Gli uomini della guardia costiera scrutano l’orizzonte. Aguzzano lo sguardo e aspettano. Sanno che la minaccia è reale. Arriveranno, eccome se arriveranno. Dall’altra parte c’è la Tunisia, i ragazzi in piazza con i cartelli americani Yes we can sono stati spodestati da gruppi di bande armate che combattono contro i cecchini. Dicono che sono gli uomini di Ben Alì, messi apposta per creare caos, disordine. Paura. Usano gli spari per dire che questa rivoluzione partita dal basso, che cerca democrazia e libertà, non avrà futuro. Nessuna speranza.
Intanto chi può approfitta del caos e ruba, saccheggia, distrugge.

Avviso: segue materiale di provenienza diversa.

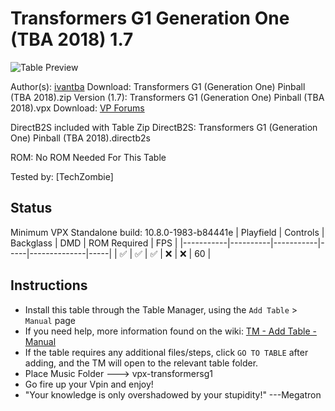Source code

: ﻿# Transformers G1 Generation One (TBA 2018) 1.7

![Table Preview](../../images/vpx-transformersg1.png)

Author(s): [ivantba](https://www.vpforums.org/index.php?showuser=123858)
Download:  Transformers G1 (Generation One) Pinball (TBA 2018).zip
Version (1.7):   Transformers G1 (Generation One) Pinball (TBA 2018).vpx
Download:  [VP Forums](https://www.vpforums.org/index.php?app=downloads&showfile=13658)

DirectB2S included with Table Zip
DirectB2S: Transformers G1 (Generation One) Pinball (TBA 2018).directb2s

ROM: No ROM Needed For This Table

Tested by:
[TechZombie]

## Status 

Minimum VPX Standalone build: 10.8.0-1983-b84441e
| Playfield | Controls | Backglass | DMD | ROM Required | FPS | 
|-----------|----------|-----------|-----|--------------|-----|
| :white_check_mark: | :white_check_mark: | :white_check_mark: | :x: | :x: | 60 |

## Instructions

- Install this table through the Table Manager, using the `Add Table` > `Manual` page
- If you need help, more information found on the wiki: [TM - Add Table - Manual](https://github.com/LegendsUnchained/vpx-standalone-alp4k/wiki/%5B04%5D-%F0%9F%A7%A1-TM-%E2%80%90-Other-Features#add-table---manual)
- If the table requires any additional files/steps, click `GO TO TABLE` after adding, and the TM will open to the relevant table folder.
- Place Music Folder ---> vpx-transformersg1
- Go fire up your Vpin and enjoy!
- "Your knowledge is only overshadowed by your stupidity!" ---Megatron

Nel mirino c’è tutto: negozi, supermercati, ville di ex potenti, palazzi presidenziali. Chi può scappa. Anche i detenuti che fuggono dalle carceri. Decine solo dalla prigione in fiamme di Monastir che hanno fatto perdere le tracce. L’Italia è lì; a portata di mano, 150 chilometri scarsi a separarci dalle coste tunisine. È per questo che le motovedette sono in allerta. Si guarda e si aspetta. Qualcuno è già arrivato, tanti sono in coda, aspettando di salpare. Ieri a Pantelleria ci sono già stati due sbarchi. Quindici persone nel giro di poche ore. Sono state soccorse dalle motovedette della guardia costiera mentre erano a bordo di gommoni alla deriva a circa 15 miglia a sud-ovest della costa. Erano partiti da Capo Bon, tutti tunisini, tutti uomini in fuga non si sa bene da cosa. Dalla fame, dalla miseria, dal caos, dal carcere. Ora saranno tutti trasferiti nel centro di accoglienza a Trapani. Ma non solo. Poche ore dopo l’allarme è arrivato da Marsala: 21 uomini che si sbracciavano chiedendo aiuto.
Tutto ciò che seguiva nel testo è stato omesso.